Inverted dropout, killing nodes or stabbing training examples?

As I’m watching “Dropout Regularization” and “Understanding Dropout” lecturers something I couldn’t get my head around is, we are randomly shut off examples!!
So the main question would be am I right?! here’s what I mean:
As far as I understand the reason behind using this kind of regularization is to spread out the weights, or in other terms, make the model do more work out on the weak weights, like muscles in our body. kinda!
Hence each row correspond to a node and each column correspond to a different training example at any layer or layer 3 (as in lecture):
A^[3] = shape(n, m)
e.g.
Suppose A is:

 [[55 24  2]
 [49 31 83]
 [40 45 33]
 [27 76 38]
 [90 88 75]
 [12 35 30]
 [56 21 46]]

Which mean we have 3 examples, e.g. three cat picture. As we had in lecture d3 will be:

d3 = np.random.randn([7, 3]) < 0.8

Suppose our d3 will be such a matrix:

 [[False  True  True]
 [False  True False]
 [ True False  True]
 [False  True  True]
 [ True  True  True]
 [ True  True  True]
 [ True  True  True]]

… and with doing a3 * d3 we get something like:

[[ 0 24  2]
 [ 0 31  0]
 [40  0 33]
 [ 0 76 38]
 [90 88 75]
 [12 35 30]
 [56 21 46]]

And for curiosity purpose … (which it has nothing to do with my question) a/0.8 will be:

[[  0.    30.     2.5 ]
 [  0.    38.75   0.  ]
 [ 50.     0.    41.25]
 [  0.    95.    47.5 ]
 [112.5  110.    93.75]
 [ 15.    43.75  37.5 ]
 [ 70.    26.25  57.5 ]]

So if we consider just the first column (one example), we shut off nodes 1, 2, and 4. but for other training examples, we don’t do the same. why we shouldn’t just make d3 a one-column vector to do the same for examples of a node?

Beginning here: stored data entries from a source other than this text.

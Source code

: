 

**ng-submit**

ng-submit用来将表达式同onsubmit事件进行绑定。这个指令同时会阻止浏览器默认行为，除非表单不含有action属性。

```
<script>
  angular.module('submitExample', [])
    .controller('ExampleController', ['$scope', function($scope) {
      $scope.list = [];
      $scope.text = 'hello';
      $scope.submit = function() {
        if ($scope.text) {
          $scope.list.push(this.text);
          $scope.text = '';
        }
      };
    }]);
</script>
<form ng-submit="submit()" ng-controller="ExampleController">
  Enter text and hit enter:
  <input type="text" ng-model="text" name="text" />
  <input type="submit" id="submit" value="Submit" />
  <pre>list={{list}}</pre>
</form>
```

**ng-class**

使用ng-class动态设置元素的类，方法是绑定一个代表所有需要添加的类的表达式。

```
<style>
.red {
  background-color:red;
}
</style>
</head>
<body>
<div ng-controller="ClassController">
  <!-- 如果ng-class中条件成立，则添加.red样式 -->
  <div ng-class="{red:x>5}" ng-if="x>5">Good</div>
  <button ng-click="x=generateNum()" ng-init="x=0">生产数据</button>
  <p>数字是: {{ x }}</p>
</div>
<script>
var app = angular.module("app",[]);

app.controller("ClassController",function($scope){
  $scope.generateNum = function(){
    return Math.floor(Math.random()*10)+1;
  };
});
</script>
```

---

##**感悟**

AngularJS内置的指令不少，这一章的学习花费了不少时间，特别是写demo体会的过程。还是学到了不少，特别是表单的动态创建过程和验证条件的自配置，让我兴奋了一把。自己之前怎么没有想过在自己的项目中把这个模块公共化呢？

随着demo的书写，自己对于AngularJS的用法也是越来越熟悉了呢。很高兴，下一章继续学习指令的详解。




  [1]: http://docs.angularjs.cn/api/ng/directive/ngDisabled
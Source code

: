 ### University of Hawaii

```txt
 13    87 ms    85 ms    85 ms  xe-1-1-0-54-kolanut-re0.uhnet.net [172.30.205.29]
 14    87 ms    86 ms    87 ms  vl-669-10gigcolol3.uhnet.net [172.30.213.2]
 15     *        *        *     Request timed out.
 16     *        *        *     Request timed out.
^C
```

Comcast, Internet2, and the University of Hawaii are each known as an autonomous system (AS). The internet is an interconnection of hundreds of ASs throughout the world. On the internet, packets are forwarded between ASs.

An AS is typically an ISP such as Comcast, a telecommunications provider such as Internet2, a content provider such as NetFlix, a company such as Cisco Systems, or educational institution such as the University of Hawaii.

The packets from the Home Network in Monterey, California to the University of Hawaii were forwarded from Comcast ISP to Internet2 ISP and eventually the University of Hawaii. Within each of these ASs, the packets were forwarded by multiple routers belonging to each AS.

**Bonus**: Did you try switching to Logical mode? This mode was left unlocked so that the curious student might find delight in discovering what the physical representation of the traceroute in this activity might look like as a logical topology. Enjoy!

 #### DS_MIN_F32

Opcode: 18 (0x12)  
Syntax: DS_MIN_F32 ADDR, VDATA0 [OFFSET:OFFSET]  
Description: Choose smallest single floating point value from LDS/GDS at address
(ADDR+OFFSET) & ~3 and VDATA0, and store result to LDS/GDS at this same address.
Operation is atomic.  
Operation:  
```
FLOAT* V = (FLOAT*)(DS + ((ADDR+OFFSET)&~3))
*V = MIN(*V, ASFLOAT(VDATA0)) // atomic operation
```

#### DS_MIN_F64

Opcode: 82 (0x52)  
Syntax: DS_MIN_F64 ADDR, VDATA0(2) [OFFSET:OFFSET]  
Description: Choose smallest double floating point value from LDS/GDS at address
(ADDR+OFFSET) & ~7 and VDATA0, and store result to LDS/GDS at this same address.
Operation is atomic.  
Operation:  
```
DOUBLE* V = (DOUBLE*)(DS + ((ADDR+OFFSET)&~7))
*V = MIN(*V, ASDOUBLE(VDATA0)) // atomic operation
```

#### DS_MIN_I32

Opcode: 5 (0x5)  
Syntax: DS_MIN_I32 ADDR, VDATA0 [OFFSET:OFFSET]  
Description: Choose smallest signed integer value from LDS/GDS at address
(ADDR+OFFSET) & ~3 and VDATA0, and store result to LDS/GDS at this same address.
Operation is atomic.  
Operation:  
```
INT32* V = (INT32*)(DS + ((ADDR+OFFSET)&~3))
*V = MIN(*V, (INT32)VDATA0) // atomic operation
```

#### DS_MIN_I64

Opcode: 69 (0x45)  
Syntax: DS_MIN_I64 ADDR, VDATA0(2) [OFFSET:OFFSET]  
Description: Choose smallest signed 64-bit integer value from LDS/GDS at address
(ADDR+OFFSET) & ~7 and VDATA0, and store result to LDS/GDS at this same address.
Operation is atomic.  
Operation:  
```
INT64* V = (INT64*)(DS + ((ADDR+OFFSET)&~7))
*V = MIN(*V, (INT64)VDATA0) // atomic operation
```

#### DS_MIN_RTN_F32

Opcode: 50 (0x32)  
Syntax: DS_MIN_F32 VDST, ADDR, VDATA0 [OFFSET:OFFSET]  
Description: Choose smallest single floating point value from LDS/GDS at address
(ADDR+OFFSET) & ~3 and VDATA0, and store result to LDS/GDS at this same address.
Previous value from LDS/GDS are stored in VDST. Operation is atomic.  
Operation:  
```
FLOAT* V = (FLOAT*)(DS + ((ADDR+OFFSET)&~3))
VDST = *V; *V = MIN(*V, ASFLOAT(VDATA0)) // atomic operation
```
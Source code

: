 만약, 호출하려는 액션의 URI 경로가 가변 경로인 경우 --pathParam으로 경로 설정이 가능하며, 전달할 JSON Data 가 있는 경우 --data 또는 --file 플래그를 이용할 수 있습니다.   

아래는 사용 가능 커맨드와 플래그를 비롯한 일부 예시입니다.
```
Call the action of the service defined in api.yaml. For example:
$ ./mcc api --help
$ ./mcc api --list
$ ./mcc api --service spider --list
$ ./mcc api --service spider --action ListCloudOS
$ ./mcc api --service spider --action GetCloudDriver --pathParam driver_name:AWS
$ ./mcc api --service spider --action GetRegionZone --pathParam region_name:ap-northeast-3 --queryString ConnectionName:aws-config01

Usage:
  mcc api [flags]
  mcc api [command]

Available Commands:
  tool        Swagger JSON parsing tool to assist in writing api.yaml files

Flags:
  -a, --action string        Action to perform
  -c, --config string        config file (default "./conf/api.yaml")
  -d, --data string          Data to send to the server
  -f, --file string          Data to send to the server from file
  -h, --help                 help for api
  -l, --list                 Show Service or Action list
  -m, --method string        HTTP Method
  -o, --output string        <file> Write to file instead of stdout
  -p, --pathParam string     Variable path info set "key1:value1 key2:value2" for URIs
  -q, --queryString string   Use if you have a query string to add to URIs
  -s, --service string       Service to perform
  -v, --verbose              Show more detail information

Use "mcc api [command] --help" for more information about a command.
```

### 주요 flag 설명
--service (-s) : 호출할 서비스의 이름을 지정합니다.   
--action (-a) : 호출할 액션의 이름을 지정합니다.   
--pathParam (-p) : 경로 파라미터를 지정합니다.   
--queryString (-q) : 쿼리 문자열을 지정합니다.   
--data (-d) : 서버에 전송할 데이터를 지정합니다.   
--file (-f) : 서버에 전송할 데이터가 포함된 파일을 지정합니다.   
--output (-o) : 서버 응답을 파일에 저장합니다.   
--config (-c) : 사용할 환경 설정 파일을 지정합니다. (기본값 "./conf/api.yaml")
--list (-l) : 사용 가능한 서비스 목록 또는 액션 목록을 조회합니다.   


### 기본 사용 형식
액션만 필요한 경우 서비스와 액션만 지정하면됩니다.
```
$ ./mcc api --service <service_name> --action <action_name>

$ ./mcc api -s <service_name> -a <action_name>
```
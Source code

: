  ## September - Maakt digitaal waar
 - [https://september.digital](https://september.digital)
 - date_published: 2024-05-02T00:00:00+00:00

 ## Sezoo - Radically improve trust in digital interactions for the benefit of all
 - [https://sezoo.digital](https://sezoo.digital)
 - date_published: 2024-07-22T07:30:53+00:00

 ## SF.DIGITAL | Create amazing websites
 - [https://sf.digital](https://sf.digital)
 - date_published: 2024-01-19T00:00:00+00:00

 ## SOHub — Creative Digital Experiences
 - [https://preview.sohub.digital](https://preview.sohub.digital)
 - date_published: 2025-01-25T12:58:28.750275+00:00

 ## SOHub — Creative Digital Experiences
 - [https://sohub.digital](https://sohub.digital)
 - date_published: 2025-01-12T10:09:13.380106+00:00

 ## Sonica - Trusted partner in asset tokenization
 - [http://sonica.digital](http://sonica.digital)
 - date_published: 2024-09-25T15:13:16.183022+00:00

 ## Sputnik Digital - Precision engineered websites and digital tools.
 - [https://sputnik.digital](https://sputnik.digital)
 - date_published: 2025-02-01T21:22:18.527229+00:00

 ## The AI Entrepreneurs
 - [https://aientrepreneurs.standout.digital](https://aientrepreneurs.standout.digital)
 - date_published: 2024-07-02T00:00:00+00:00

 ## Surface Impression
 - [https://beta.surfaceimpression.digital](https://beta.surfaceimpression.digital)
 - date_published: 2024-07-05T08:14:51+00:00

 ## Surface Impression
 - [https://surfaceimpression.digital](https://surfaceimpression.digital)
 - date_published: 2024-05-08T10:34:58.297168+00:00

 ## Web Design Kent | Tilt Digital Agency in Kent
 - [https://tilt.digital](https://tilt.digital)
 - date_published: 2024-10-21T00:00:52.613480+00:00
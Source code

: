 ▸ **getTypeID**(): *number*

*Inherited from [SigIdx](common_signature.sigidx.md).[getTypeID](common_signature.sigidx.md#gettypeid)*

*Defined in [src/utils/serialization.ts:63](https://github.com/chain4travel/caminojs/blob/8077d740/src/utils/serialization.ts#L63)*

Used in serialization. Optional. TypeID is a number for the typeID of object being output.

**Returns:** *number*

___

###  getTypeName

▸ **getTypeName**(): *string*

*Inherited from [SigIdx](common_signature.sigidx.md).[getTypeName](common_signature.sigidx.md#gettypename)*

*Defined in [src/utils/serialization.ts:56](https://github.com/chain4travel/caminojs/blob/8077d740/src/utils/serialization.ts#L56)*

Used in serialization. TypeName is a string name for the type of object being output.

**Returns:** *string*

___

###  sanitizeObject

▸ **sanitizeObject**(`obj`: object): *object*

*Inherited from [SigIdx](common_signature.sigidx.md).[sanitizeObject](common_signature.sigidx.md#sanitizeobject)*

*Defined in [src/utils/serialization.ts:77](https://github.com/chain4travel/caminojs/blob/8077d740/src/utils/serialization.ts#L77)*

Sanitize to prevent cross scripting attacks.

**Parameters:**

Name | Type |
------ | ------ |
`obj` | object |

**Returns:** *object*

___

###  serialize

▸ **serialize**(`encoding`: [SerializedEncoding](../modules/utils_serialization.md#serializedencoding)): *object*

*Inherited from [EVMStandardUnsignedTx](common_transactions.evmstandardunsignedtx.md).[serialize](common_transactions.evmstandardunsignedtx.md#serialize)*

d3 = np.random.randn([7, 1])  < 0.8

and a3 * d3:

[[ 0 0  0]
 [ 0 0  0]
 [40  45 33]
 [ 0 0 0]
 [90 88 75]
 [12 35 30]
 [56 21 46]]

I mean what I hear as terminology, drop out the nodes wouldn’t be this?
Now I’m looking at my question… its seems a bit clear what’s going on, but why we don’t do the same thing on each node for all it’s training examples at some iteration?

Thanks in advance.

1 Like

This is a really interesting point that you have noticed: the way we implement dropout, it does not handle all the samples the same way in each iteration. I honestly forget whether Prof Ng makes this point in the lectures or not, but it’s clear from the way the instructions are written in the notebook that this is the way we are supposed to implement it. My intuition is that doing it this way weakens the effect of the dropout. If you used your method of making the “mask” value be a column vector and treating all the samples the same would make the effect more intense. Either way will probably work in the end, but perhaps you would need different keep_prob values to get the same result with the two different methods.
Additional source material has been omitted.